'we are cyclists. the rest of the world merely rides a bike'
nostalgia is one of those emotions that carries the supreme ability to tint historical events and times with a warm glow. no matter the technological and societal developments of contemporary times, those of a bygone era are stripped of their disadvantages, leaving only historical positives. this is a state of affairs that invades pretty much all walks of life, apart possibly, from astro and nuclear physics.
though rapha can be seen as responsible for bringing the warmth of wool jerseys to the pelotonese, the mighty dave t has brought the sixties and seventies to life by describing just how awful the jerseys of those years truly were. it might be no exaggeration that three full back pockets in the rain would have soaking wool dragging on the rear tyre. it's difficult to see how a sense of style could be maintained under such circumstances.
rule 80: always be casually deliberate.
what is beyond redemption and argument is that the riders of yesteryear participated in a substantially larger number of races than seems currently to be the case. should evidence be required, you need look no further than last year's velopress release 'merckx 525', the numerical part of the title referring to eddy's career victories. you will search in vain to find any of the contemporary riders who look even to be approaching such a total. it is, therefore, no real wonder that a sizeable portion of the cycling cognoscenti have deified eddy merckx. even the uci, with their athlete's hour record, have effectively set the belgian as the bona-fide standard of all that is good, great and probably unachievable in modern cycling.
bluntly put, riders such as merckx, de vlaeminck, kelly and bernard hinault, wear the mantle of 'hardman' and as such can be seen as progenitors of the commandments of cycling, codified here by the velominati as the rules. surely each and every one of us has a desire to imitate our heroes? even those with little cognisance or exposure to the rules can surely not have failed to have been berated by rule number five: harden the f**k up? and at the time of this book's printing, it was accompanied by a further 89 rules pertaining to pretty much every aspect of cycling activity.
'The Rules serve as an induction into the fundamental principles of living life as a Cyclist. While some seem to fixate on the arbitrary and others on the aesthetic, all are steeped in history and culture and are intended for one purpose only: to inspire people to ride their bikes more often and love them more deeply than they do now.'
rule 65: maintain and respect your machine.
in order to produce a more thematic volume than simply list each in numerical order (though such a list is present at the back of the book), the chapters deal with cycling specifics: The Disciple, The Ride, The Bike, The Aesthete and The Hardmen. i confess i'd have been a touch happier had numerical order been respected, but that said, i can see no real disadvantage to the way the rules have been here portrayed.
of course, were these really the rules to which it was necessary to adhere before clipping into a pair of road bike pedals (or toeclips and straps), most of us would be in real trouble. i doubt there are many to whom rule number five does not at some time apply. i hold my hand up to that one almost everytime i venture out. and i'm also rather dismayed by number 56: 'espresso or macchiato only'. this is disappointingly qualified by "if the word soy/skim latte is heard to be used by a membr wearing Cycling apparel, then that person must be ceremonially beaten with CO2 canisters or mini-pumps by others within the community"

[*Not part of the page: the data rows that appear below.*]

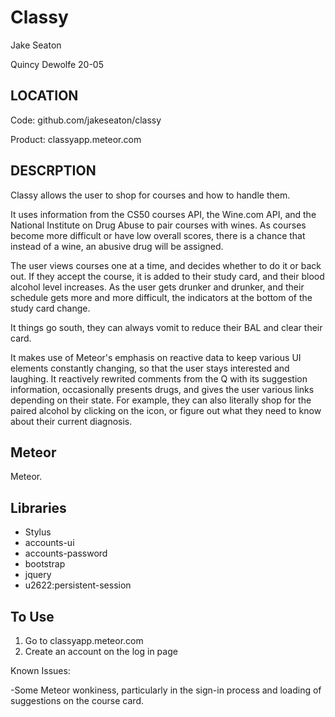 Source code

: Classy
=======

Jake Seaton

Quincy Dewolfe 20-05

LOCATION
---
Code: github.com/jakeseaton/classy

Product: classyapp.meteor.com


DESCRPTION
---

Classy allows the user to shop for courses and how to handle them. 

It uses information from the CS50 courses API, the Wine.com API, and the National Institute on Drug Abuse to pair courses with wines. As courses become more difficult or have low overall scores, there is a chance that instead of a wine, an abusive drug will be assigned.

The user views courses one at a time, and decides whether to do it or back out. If they accept the course, it is added to their study card, and their blood alcohol level increases. As the user gets drunker and drunker, and their schedule gets more and more difficult, the indicators at the bottom of the study card change.  

It things go south, they can always vomit to reduce their BAL and clear their card.

It makes use of Meteor's emphasis on reactive data to keep various UI elements constantly changing, so that the user stays interested and laughing. It reactively rewrited comments from the Q with its suggestion information, occasionally presents drugs, and gives the user various links depending on their state. For example, they can also literally shop for the paired alcohol by clicking on the icon, or figure out what they need to know about their current diagnosis.

Meteor
---
Meteor.

Libraries
---
- Stylus
- accounts-ui
- accounts-password
- bootstrap
- jquery
- u2622:persistent-session


To Use
---

1) Go to classyapp.meteor.com
2) Create an account on the log in page

Known Issues:

-Some Meteor wonkiness, particularly in the sign-in process and loading of suggestions on the course card.
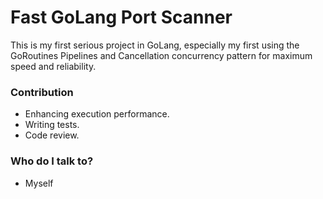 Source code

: # Fast GoLang Port Scanner #

This is my first serious project in GoLang, especially my first using the GoRoutines Pipelines and Cancellation concurrency pattern for maximum speed and reliability.

### Contribution ###

* Enhancing execution performance.
* Writing tests.
* Code review.

### Who do I talk to? ###

* Myself
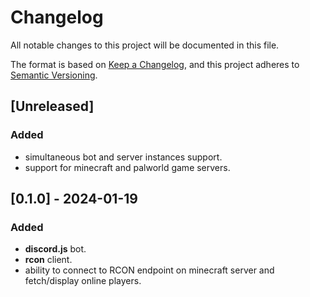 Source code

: # Changelog

All notable changes to this project will be documented in this file.

The format is based on [Keep a Changelog](https://keepachangelog.com/en/1.0.0/),
and this project adheres to [Semantic Versioning](https://semver.org/spec/v2.0.0.html).

## [Unreleased]

### Added

-   simultaneous bot and server instances support.
-   support for minecraft and palworld game servers.

## [0.1.0] - 2024-01-19

### Added

-   **discord.js** bot.
-   **rcon** client.
-   ability to connect to RCON endpoint on minecraft server and fetch/display online players.
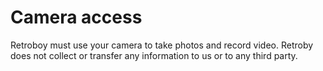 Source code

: # Camera access

Retroboy must use your camera to take photos and record video. Retroby does not collect or transfer any information to us or to any third party.
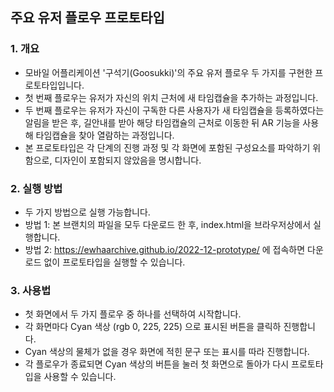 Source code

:## 주요 유저 플로우 프로토타입
### 1. 개요
- 모바일 어플리케이션 '구석기(Goosukki)'의 주요 유저 플로우 두 가지를 구현한 프로토타입입니다.
- 첫 번째 플로우는 유저가 자신의 위치 근처에 새 타임캡슐을 추가하는 과정입니다.
- 두 번째 플로우는 유저가 자신이 구독한 다른 사용자가 새 타임캡슐을 등록하였다는 알림을 받은 후, 길안내를 받아 해당 타임캡슐의 근처로 이동한 뒤 AR 기능을 사용해 타임캡슐을 찾아 열람하는 과정입니다.
- 본 프로토타입은 각 단계의 진행 과정 및 각 화면에 포함된 구성요소를 파악하기 위함으로, 디자인이 포함되지 않았음을 명시합니다.

### 2. 실행 방법
- 두 가지 방법으로 실행 가능합니다.
- 방법 1: 본 브랜치의 파일을 모두 다운로드 한 후, index.html을 브라우저상에서 실행합니다.
- 방법 2: https://ewhaarchive.github.io/2022-12-prototype/ 에 접속하면 다운로드 없이 프로토타입을 실행할 수 있습니다.

### 3. 사용법
- 첫 화면에서 두 가지 플로우 중 하나를 선택하여 시작합니다.
- 각 화면마다 Cyan 색상 (rgb 0, 225, 225) 으로 표시된 버튼을 클릭하 진행합니다.
- Cyan 색상의 물체가 없을 경우 화면에 적힌 문구 또는 표시를 따라 진행합니다.
- 각 플로우가 종료되면 Cyan 색상의 버튼을 눌러 첫 화면으로 돌아가 다시 프로토타입을 사용할 수 있습니다.

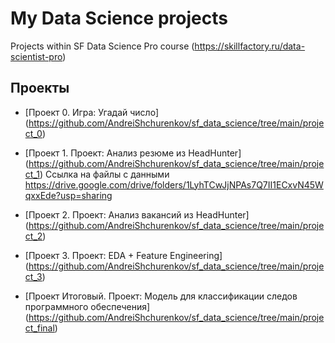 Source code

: # My Data Science projects
Projects within SF Data Science Pro course (https://skillfactory.ru/data-scientist-pro)

## Проекты

* [Проект 0. Игра: Угадай число]  (https://github.com/AndreiShchurenkov/sf_data_science/tree/main/project_0)

* [Проект 1. Проект: Анализ резюме из HeadHunter]  (https://github.com/AndreiShchurenkov/sf_data_science/tree/main/project_1) 
Ссылка на файлы с данными https://drive.google.com/drive/folders/1LyhTCwJjNPAs7Q7II1ECxvN45WqxxEde?usp=sharing

* [Проект 2. Проект: Анализ вакансий из HeadHunter]  (https://github.com/AndreiShchurenkov/sf_data_science/tree/main/project_2) 

* [Проект 3. Проект: EDA + Feature Engineering]  (https://github.com/AndreiShchurenkov/sf_data_science/tree/main/project_3) 

* [Проект Итоговый. Проект: Модель для классификации следов программного обеспечения]  (https://github.com/AndreiShchurenkov/sf_data_science/tree/main/project_final)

rules are meant to be broken, so the saying goes; i'll continue to break that one.
however, in a way that often seems not reflected by other sports, the velominatus seem well-disposed to have their tongues firmly planted in at least one cheek. the rules are intended to celebrate the cyclist's estrangement from the rest of society, not by apologising for it, but by acknowledging such eccentricities with a wry grin. though many a foreword by a respected figure from within cycling's greater circle seems mostly a device to draw attention to the book's cover, followed only by several platitudinal paragraphs inside, in this case, william fotheringham's words are to be much heeded.
"It was snowing the other day, and I wanted to take my daughter outside. She wasn't in the mood. Well, I said, you know how we roll. Rule #5, she replied. She has never ridden a bike in anger."
it pretty much goes without saying that the rules in book form is as compulsory a purchase as a bicycle. no matter your level of ability or experience within the realm of cycling, i'd like to propose a 95th rule stating that a copy of this book should be maintained on each and every cyclist's bookshelf. though the contents are easily available on the velominati.com website, there is true inspiration to be drawn from holding this perfectly formed volume in either hand.
brandish it with pride
"This book will assume nothing but passion - whether it be dormant or vibrant. We will not give history lessons, we will not explain what a quick-release skewer is."